全国150校以上の公私立高校で必修科目である日本史あるいは世界史の履修漏れがあったということが話題になっています。 大学受験準備に時間を割くためにどちらかの科目がスキップされたということです。 このままでは高校を卒業できずひては大学にも入れないと緊急対応策が打ち出されました。 センター試験終了から高校卒業までの間に、50時間をかけてスキップされたどちらかの科目を履修させようというものです。
始めがあって終わりがあり、達成目標が決まっているとあっては、これはまさにプロジェクトというべきです。 各校のプロジェクトマネジャーたる校長先生、早まって責任とやらをとるまえにPimbokePM氏の助言を入れて対応策を立てていただきたいわけです。
日本史と世界史は歴史という時間軸を共有していることに着眼してこのピンチを大学受験を目指す生徒達のチャンスに変えていただきたいのです。 日本史の後で世界史あるいは世界史の後で日本史ではなく、日本史と世界史を同時にこなしてはという方策です。 プロジェクトマネジメント的にいえばFSの依存関係ではなくSSあるいはFFの依存関係を持ち込んでリスク無しのFast Trackingで解決しようと言うわけです。
日本史しか履修しなかった生徒には、日本史の時間軸に合わせて世界史を教えるのです。
すなわち大化の改新のころ世界では何が起こっていたか、元寇の前後にヨーロッパでは何が起こっていたか、関が原合戦のころアジア大陸では何をしていたかです。
世界史しか履修しなかった生徒には、世界史の時間軸で日本史を教えるのです。
すなわち東ローマ帝国成立のころ日本はどうなっていたか、オスマン帝国誕生のころ日本では何をしていたか、はたまたヨーロッパのルネサンスのころ日本の文化はどうなっていたかです。
日本史の先生と世界史の先生が協働してそれぞれの教科で50時間分のシラバスを作ればよいわけです。 プロジェクトマネジメントにおける計画プロセスですが過去の事実を時間軸に沿ってワークブレイクダウンするわけですからまたとない楽しい仕事ではないでしょうか。
日本史を履修した生徒にとっては日本史の復習をしながら世界史が学べることになり、 世界史を履修した生徒にとっては世界史の復習をしながら日本史を学べるというわけです。
予備校にも無い新しい方法で受験直前ギリギリの復習が出来ます、しかも無料です。
グローバル化時代といわれる今日、このようにして学んだ歴史観は生徒の一生を通じて役立つこと、PimbokePM氏が保証します。
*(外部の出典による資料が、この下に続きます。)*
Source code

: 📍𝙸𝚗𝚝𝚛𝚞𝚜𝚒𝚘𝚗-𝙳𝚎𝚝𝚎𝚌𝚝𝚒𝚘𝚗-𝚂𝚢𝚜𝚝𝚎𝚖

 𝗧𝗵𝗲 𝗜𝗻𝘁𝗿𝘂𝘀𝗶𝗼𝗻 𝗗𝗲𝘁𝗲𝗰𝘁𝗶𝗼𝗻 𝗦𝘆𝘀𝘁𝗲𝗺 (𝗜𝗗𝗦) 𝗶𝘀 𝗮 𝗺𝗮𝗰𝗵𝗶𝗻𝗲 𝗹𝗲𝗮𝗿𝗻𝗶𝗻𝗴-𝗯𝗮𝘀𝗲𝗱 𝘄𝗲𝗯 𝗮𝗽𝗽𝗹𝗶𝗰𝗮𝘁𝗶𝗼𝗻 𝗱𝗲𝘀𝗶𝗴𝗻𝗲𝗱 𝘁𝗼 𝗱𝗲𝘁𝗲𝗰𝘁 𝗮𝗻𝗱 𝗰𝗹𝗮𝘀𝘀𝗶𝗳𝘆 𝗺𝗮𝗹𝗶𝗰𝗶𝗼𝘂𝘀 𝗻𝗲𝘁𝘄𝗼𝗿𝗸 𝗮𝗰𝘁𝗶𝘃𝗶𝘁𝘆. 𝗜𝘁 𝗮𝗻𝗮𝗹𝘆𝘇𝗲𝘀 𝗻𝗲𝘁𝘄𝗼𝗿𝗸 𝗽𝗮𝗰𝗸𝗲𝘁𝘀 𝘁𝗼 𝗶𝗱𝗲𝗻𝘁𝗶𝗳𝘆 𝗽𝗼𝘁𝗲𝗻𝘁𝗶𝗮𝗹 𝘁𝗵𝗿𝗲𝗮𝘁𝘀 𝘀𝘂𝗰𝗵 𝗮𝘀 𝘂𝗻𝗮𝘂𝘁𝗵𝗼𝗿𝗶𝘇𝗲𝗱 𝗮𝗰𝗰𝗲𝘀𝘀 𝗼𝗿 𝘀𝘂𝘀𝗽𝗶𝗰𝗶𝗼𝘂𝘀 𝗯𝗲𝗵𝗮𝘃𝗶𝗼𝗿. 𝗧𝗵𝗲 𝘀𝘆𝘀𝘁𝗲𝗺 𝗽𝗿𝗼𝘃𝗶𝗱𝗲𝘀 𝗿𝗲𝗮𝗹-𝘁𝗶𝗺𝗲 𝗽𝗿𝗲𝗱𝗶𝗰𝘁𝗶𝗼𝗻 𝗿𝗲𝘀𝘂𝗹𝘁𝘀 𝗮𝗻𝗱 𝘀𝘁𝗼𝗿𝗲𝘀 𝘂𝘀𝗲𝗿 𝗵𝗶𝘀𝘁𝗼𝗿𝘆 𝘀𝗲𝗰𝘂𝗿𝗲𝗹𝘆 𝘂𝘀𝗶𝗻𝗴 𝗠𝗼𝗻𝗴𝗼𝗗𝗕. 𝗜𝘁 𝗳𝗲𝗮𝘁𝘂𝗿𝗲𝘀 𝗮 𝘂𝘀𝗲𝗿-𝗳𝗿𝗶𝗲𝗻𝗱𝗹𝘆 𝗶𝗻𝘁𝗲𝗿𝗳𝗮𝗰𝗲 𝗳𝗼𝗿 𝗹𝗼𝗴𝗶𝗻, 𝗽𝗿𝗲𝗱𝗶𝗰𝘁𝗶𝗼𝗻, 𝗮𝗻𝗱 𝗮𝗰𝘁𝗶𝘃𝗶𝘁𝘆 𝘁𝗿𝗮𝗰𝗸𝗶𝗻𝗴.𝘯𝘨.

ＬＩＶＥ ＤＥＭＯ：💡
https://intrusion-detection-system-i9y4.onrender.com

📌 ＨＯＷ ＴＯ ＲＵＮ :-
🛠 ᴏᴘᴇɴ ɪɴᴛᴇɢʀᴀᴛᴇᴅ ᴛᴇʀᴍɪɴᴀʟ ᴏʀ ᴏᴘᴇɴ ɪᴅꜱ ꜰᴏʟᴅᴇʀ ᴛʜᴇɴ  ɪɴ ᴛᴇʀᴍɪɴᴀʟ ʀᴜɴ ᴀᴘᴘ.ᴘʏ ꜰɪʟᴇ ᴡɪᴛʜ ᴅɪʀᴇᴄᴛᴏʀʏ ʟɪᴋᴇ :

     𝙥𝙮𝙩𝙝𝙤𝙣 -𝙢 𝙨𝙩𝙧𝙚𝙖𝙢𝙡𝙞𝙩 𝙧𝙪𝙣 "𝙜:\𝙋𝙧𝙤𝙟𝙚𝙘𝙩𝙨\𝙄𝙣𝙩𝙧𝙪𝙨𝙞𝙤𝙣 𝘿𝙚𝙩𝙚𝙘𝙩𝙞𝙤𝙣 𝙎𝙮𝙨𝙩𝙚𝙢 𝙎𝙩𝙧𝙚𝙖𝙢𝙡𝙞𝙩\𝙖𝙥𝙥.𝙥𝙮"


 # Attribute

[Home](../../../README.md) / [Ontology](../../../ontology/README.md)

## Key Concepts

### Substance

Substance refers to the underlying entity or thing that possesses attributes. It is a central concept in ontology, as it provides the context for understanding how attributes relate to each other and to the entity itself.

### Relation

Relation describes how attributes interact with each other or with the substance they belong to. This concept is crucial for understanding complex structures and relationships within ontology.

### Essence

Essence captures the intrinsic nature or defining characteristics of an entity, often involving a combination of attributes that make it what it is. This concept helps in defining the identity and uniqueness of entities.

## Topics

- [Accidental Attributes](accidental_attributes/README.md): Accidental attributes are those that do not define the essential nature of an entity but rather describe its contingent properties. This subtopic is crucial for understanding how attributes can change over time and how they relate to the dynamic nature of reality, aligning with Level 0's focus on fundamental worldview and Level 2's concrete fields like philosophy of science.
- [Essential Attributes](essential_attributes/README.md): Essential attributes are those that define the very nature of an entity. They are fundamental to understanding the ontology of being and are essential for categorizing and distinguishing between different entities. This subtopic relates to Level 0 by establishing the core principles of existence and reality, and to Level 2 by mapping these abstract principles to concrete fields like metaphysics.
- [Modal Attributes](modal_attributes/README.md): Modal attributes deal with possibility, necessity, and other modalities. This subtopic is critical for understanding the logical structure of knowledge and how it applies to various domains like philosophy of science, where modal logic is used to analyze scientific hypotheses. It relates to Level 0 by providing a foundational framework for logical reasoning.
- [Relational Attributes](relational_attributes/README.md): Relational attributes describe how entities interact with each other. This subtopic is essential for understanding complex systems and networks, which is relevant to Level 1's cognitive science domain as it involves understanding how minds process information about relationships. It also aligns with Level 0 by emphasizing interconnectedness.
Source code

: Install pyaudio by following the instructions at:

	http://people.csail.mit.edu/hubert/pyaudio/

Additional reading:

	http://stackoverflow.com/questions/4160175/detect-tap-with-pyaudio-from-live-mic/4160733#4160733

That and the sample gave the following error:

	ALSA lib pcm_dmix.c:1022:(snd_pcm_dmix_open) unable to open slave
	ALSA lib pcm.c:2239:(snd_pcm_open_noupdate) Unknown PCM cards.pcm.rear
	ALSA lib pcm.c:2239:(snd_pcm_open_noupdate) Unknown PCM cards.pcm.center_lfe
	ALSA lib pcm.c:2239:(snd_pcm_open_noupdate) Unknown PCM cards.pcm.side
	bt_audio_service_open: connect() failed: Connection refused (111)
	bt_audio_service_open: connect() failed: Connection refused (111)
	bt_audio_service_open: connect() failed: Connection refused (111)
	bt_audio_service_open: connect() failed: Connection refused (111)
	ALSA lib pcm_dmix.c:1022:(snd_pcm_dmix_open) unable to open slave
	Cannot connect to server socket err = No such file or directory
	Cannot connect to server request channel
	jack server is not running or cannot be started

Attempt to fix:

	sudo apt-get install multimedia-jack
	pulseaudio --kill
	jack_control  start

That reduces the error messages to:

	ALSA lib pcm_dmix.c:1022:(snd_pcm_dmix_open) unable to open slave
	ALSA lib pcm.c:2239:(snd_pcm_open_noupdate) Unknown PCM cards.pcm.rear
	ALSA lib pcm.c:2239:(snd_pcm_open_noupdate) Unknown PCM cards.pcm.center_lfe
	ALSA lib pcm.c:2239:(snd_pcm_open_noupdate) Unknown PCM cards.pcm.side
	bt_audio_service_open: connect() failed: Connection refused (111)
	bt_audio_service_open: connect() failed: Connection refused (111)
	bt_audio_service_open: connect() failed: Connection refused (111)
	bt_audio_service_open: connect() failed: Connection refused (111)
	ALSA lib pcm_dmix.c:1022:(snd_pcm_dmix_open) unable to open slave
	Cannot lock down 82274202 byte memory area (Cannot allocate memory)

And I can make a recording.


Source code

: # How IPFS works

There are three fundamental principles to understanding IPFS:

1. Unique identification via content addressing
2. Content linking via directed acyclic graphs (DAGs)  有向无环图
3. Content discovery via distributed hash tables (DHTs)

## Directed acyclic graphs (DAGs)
ついでにお願いですが、上記のプロジェクトで使用されるあろう世界地図は、世界史用であれ、日本史用であれ、太平洋が真中を占め日本がその上部に位置し、右にアメリカ大陸、左にアジア・ヨーロッパ大陸を配した従来の物ではなく、左にアメリカ大陸右にヨーロッパ・アジア大陸を配し日本が右上にぶら下がっているタイプの物を使用してほしいものです。 歴史感と同時に世界観も変えることが出来るからです。